Esta que vamos contar, ou melhor, dizer como no-la contaram, está muito longe de pertencer à classe da lenda de Psiquê e de tantas outras que fazem “o encanto de quem as lê”, ou dos que as ouvem da voz da tradição. Esta, dizemos, é uma lenda essencialmente rústica, que nada mais pode despertar senão o sabor de ouvir o relato das coisas passadas.
O nosso interlocutor – não importa saber-lhe o nome – é naturalmente uma pessoa antiga, amante de coisas antigas. E vem daí o reter ele (ou ela) na memória o que dizem, desde os tempos idos, dessas duas sangas que, lançando-se no Jacuí, limitam, pelos lados Leste e Oeste, a colina em que atualmente se estende a cidade da Cachoeira.
Ouçamos a narração:
“Ali entre a Bica e o rancho onde residiu e morreu o velhinho João Rabequista que, quando não pôde mais pescar saía a tocar uma velha rabeca para ganhar a vida, era o ranchinho da Inês, viúva, segundo dizem, de um português em cuja companhia viveu por dilatado tempo numa constante e bem compreendida harmonia, descontados apenas alguns bate-bocas terminados em pontapés. Mas como tudo neste mundo tem um fim, mais hoje, mais amanhã, o seu velho, homem mais robusto e ativo agenciador da vida, apareceu um belo dia atacado de uma doença esquisita, a modos que enfeitiçado; e não houve remédios caseiros nem benzeduras que impedissem o seu Manoel entrar a definhar a olhos vistos, até que uma noite quatro velinhas bruxuleantes iluminaram-lhe o caminho da posteridade.

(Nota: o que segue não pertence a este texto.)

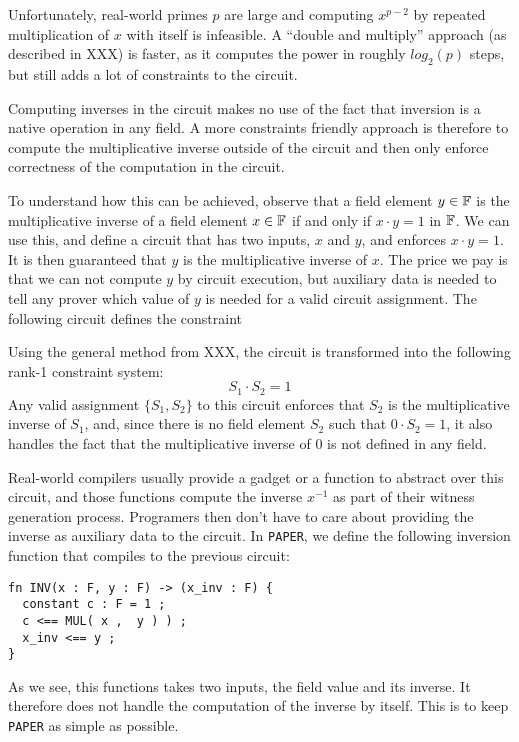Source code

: Unfortunately, real-world primes $p$ are large and computing $x^{p-2}$ by repeated multiplication of $x$ with itself is infeasible. A ``double and multiply'' approach (as described in XXX) is faster, as it computes the power in roughly $log_2(p)$ steps, but still adds a lot of constraints to the circuit. 

Computing inverses in the circuit makes no use of the fact that inversion is a native operation in any field. A more constraints friendly approach is therefore to compute the multiplicative inverse outside of the circuit and then only enforce correctness of the computation in the circuit. 

To understand how this can be achieved, observe that a field element $y\in \mathbb{F}$ is the multiplicative inverse of a field element $x\in \mathbb{F}$ if and only if $x\cdot y =1$ in $\mathbb{F}$. We can use this, and define a circuit that has two inputs, $x$ and $y$, and enforces $x\cdot y =1$. It is then guaranteed that $y$ is the multiplicative inverse of $x$. The price we pay is that we can not compute $y$ by circuit execution, but auxiliary data is needed to tell any prover which value of $y$ is needed for a valid circuit assignment.  The following circuit defines the constraint
\begin{center}
\end{center}
Using the general method from XXX, the circuit is transformed into the following rank-1 constraint system:
\begin{equation}
S_1 \cdot S_2 = 1
\end{equation}
Any valid assignment $\{S_1,S_2\}$ to this circuit enforces that $S_2$ is the multiplicative inverse of $S_1$, and, since there is no field element $S_2$ such that $0\cdot S_2=1$, it also handles the fact that the multiplicative inverse of $0$ is not defined in any field. 

Real-world compilers usually provide a gadget or a function to abstract over this circuit, and those functions compute the inverse $x^{-1}$ as part of their witness generation process. Programers then don't have to care about providing the inverse as auxiliary data to the circuit. In \texttt{PAPER}, we define the following inversion function that compiles to the previous circuit:
\begin{lstlisting}
fn INV(x : F, y : F) -> (x_inv : F) {
  constant c : F = 1 ;
  c <== MUL( x ,  y ) ) ;
  x_inv <== y ;
}
\end{lstlisting}
As we see, this functions takes two inputs, the field value and its inverse. It therefore does not handle the computation of the inverse by itself. This is to keep \texttt{PAPER} as simple as possible.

Ninguém pôde explicar, senão pelo feitiço, a natureza da moléstia que o matara, ainda os mais entendidos na arte de curar daquele tempo.

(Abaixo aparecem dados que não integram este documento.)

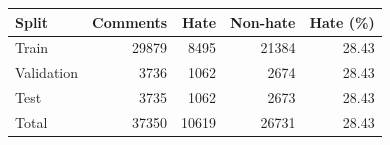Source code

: \begin{tabular}{lrrrr}
\toprule
Split & Comments & Hate & Non-hate & Hate (\%) \\
\midrule
Train & 29879 & 8495 & 21384 & 28.43 \\
Validation & 3736 & 1062 & 2674 & 28.43 \\
Test & 3735 & 1062 & 2673 & 28.43 \\
Total & 37350 & 10619 & 26731 & 28.43 \\
\bottomrule
\end{tabular}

De sua junção com a preta Inês não ficou prole; e isto acrescentou sobremodo a desolação da pobre que, só e abandonada, deixou-se tomar de grande acabrunhamento; e então, às horas sombrias carpia suas mágoas, divagando pelas margens da sanga que, a esse tempo, eram revestidas de árvores, não contando algumas clareiras resultantes dos caminhos abertos pelos moradores do sítio e das devastações dos lenhadores.

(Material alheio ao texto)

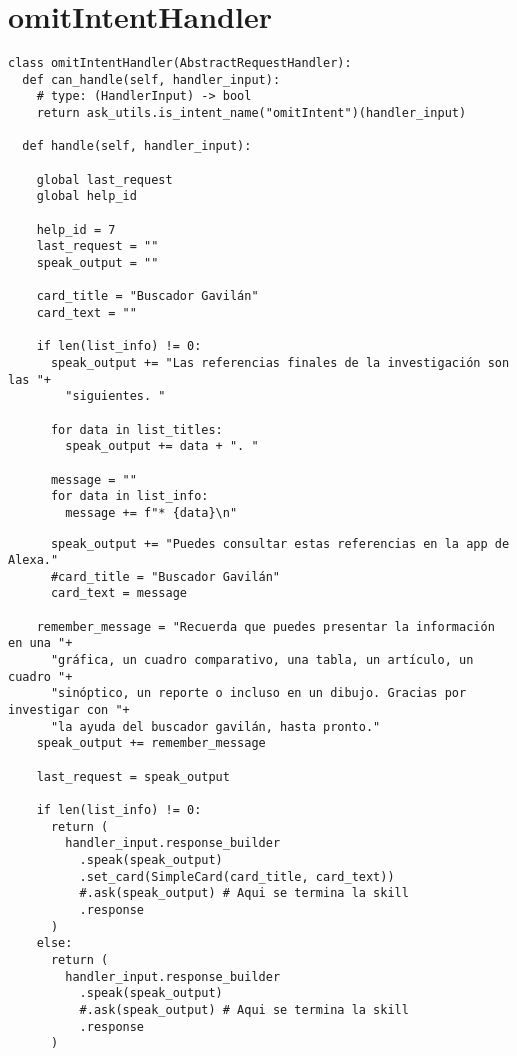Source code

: 
\section{omitIntentHandler}
\label{A13Anexo}

\begin{tcolorbox}[colback=white!25!white,colframe=blue]
  \begin{verbatim}
class omitIntentHandler(AbstractRequestHandler):
  def can_handle(self, handler_input):
    # type: (HandlerInput) -> bool
    return ask_utils.is_intent_name("omitIntent")(handler_input)

  def handle(self, handler_input):
        
    global last_request
    global help_id
        
    help_id = 7
    last_request = ""
    speak_output = ""
        
    card_title = "Buscador Gavilán"
    card_text = ""
        
    if len(list_info) != 0:
      speak_output += "Las referencias finales de la investigación son las "+
        "siguientes. "
            
      for data in list_titles:
        speak_output += data + ". "
            
      message = ""
      for data in list_info:
        message += f"* {data}\n"
  \end{verbatim}
\end{tcolorbox}

\begin{tcolorbox}[colback=white!25!white,colframe=blue]
  \begin{verbatim}
      speak_output += "Puedes consultar estas referencias en la app de Alexa."
      #card_title = "Buscador Gavilán"
      card_text = message
      
    remember_message = "Recuerda que puedes presentar la información en una "+
      "gráfica, un cuadro comparativo, una tabla, un artículo, un cuadro "+
      "sinóptico, un reporte o incluso en un dibujo. Gracias por investigar con "+
      "la ayuda del buscador gavilán, hasta pronto."
    speak_output += remember_message
         
    last_request = speak_output
        
    if len(list_info) != 0:
      return (
        handler_input.response_builder
          .speak(speak_output)
          .set_card(SimpleCard(card_title, card_text))
          #.ask(speak_output) # Aqui se termina la skill
          .response
      )
    else:
      return (
        handler_input.response_builder
          .speak(speak_output)
          #.ask(speak_output) # Aqui se termina la skill
          .response
      )
  \end{verbatim}
\end{tcolorbox}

Um dia, já ao escurecer, Inês sentara-se ao portal de seu velho rancho, e, pensando no passado, recordava-se que antes do seu homem enfermar e bater asas para o outro mundo notara, diversas vezes que, no silêncio da noite, uma coruja muito grande, muito grande, pousava sobre tocos carcomidos em derredor do rancho e soltava pios agourentos e lúgubres.
E assim absorta e passando em revista na mente doentia todos os fatos que pudessem explicar a causa do desandar de sua sorte, ouviu uma voz saída das sombras, que assim dizia:
- Não se apoquente, siá Inês; nesta vida não valem tristezas; o que vale é a gente saber d’onde veio o mal e tratar de dar-lhe remédio. Olhe, o seu homem não era nenhum santo, e foi por isso mesmo que a sirigaita da Micaela deu-lhe as coisas ruins para beber de que veio a enfermar e morrer.
E uma sombra passou-lhe diante dos olhos, sumindo-se na treva.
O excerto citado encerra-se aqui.